Robert B. Gaylord for Petitioner and Appellant.

George Lull and Robert M. Searls for Defendants and Appellants.

LAWLOR, J.-This is a companion case to Coldwell v. Board of Public Works of the City and County of San Francisco et al., ante, p. 510, [202 Pac. 879], and the same issues are involved here as were involved in that case. The two cases were tried together, the pleadings are identical except for necesary minor differences, the judgments are the same, and on appeal the briefs of the respective parties were consolidated.

Petitioner here is alleged to be a nonprofit corporation, having no capital stock, organized under the laws of California, with its principal place of business in San Francisco,

and is a citizen of the city and county of San Francisco. The objects and purposes of petitioner, as set forth in the petition, are "to act as an unincorporated, nonpolitical, nonprofit-making citizens' agency for securing the highest obtainable degree of efficiency and economy in the transaction of public business, particularly in the municipality of San Francisco, through investigating, collecting, classifying, studying, and interpreting facts concerning the powers, duties, actions, limitations, methods, and problems of the several departments of government, and making such information available to public officials and citizens, and promoting the development of a constructive program for the city and county of San Francisco that shall be based upon adequate knowledge of community needs, thereby encouraging economy and efficiency in the conduct of public business in order that the taxpayers may be assured full return value in services rendered for taxes paid and money spent in governmental cost payments." Defendants make no objections to the interest of the petitioner in the data which is sought to be inspected other than those advanced in the case of Coldwell v.
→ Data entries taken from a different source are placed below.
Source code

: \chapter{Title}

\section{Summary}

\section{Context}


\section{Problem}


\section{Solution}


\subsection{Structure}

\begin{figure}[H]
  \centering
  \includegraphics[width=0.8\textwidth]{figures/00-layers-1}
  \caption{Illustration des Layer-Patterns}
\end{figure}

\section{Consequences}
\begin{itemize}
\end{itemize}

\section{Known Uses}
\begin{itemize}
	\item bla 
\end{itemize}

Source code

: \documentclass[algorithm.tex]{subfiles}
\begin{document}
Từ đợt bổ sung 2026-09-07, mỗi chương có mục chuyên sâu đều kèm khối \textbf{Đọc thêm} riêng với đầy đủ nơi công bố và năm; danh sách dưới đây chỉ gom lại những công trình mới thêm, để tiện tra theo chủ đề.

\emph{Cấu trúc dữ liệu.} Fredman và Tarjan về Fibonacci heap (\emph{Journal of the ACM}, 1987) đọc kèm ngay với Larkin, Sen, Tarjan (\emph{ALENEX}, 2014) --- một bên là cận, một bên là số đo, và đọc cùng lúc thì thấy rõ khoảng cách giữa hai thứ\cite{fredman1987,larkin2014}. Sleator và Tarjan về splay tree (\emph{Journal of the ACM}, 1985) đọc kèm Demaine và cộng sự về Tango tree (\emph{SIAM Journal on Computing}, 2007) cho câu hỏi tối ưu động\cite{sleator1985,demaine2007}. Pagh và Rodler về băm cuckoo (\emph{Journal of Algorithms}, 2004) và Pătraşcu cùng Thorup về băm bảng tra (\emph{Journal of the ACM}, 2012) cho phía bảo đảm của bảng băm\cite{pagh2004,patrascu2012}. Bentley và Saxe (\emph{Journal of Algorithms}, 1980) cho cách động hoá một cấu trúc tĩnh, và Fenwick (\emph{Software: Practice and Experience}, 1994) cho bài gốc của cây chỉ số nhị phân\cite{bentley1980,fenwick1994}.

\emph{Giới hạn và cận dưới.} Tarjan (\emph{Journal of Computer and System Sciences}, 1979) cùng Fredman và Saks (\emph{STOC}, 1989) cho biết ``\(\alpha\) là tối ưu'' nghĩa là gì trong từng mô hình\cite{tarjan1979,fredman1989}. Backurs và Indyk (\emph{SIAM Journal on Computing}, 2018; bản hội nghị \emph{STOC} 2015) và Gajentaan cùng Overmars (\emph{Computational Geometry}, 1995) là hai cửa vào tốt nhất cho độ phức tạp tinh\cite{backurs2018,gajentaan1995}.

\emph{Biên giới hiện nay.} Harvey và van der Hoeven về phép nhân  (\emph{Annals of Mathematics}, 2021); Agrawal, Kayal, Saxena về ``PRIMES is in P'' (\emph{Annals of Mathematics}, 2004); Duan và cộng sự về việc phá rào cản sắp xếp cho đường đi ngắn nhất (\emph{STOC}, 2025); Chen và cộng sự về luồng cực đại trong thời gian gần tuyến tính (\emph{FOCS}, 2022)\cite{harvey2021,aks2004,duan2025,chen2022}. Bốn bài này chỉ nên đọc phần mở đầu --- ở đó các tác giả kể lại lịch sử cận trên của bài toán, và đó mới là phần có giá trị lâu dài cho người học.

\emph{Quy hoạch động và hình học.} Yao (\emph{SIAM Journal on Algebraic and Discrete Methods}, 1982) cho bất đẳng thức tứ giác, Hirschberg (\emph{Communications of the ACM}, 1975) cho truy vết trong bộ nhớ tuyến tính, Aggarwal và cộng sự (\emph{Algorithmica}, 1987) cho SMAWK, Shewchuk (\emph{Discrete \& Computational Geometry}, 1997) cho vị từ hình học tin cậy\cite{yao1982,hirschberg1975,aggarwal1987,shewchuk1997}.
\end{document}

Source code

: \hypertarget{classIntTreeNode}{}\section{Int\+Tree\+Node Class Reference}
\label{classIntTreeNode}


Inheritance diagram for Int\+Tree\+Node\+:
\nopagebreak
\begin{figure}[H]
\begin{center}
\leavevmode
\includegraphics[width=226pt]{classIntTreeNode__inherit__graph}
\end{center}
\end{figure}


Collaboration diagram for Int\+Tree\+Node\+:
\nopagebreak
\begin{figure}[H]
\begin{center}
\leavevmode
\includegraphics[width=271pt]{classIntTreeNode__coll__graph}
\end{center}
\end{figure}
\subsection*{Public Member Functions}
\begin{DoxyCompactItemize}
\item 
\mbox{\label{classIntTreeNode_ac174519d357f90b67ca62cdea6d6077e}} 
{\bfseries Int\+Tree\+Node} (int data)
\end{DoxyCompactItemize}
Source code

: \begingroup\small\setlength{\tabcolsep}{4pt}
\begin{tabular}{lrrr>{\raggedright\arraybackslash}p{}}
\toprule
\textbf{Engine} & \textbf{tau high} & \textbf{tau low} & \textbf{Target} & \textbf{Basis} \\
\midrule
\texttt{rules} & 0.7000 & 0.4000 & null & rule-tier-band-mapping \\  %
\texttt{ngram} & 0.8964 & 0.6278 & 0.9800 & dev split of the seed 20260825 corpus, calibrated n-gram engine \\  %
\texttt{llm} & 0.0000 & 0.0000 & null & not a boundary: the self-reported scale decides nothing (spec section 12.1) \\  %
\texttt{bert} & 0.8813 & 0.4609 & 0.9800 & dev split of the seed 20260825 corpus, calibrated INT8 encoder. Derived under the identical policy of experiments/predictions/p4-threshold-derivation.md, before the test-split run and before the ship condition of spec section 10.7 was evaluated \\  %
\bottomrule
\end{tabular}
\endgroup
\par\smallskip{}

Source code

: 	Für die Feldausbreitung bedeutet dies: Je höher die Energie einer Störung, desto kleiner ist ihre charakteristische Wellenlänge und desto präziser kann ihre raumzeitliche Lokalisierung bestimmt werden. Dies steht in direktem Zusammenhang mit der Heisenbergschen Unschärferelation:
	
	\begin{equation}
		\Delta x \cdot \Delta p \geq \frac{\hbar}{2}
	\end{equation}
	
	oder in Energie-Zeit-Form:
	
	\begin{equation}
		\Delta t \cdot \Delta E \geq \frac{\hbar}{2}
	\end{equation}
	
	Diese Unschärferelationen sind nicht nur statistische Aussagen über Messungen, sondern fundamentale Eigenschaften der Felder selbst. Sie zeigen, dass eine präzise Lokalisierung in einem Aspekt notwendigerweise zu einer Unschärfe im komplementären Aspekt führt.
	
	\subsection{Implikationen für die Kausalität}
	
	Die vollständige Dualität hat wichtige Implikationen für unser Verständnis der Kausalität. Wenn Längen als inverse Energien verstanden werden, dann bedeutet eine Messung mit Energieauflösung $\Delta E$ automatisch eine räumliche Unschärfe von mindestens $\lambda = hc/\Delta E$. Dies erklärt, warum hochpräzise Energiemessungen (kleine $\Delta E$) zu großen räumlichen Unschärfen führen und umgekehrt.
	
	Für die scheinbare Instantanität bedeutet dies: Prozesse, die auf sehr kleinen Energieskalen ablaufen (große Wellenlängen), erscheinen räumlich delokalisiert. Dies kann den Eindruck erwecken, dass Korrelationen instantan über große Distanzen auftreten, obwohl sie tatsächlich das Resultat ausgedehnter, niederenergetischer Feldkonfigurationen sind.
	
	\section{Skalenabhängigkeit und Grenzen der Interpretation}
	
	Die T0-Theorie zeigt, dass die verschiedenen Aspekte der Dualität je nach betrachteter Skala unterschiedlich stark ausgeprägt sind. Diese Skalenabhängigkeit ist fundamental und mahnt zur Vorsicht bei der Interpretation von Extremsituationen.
Board of Public Works et al., supra.

[1] On the authority of that case, the judgment in the case at bar is modified to omit from the writ the exception of all confidential reports, estimates, or data collected or compiled by assistants or other engineers for the use of the city attorney or other attorneys representing the city and county of San Francisco in legal proceedings, and, as so modified, the judgment is affirmed.

Shaw, C. J., Lennon, J., Wilbur, J., Sloane, J., Shurtleff, J., and Waste, J., concurred.

INDEX.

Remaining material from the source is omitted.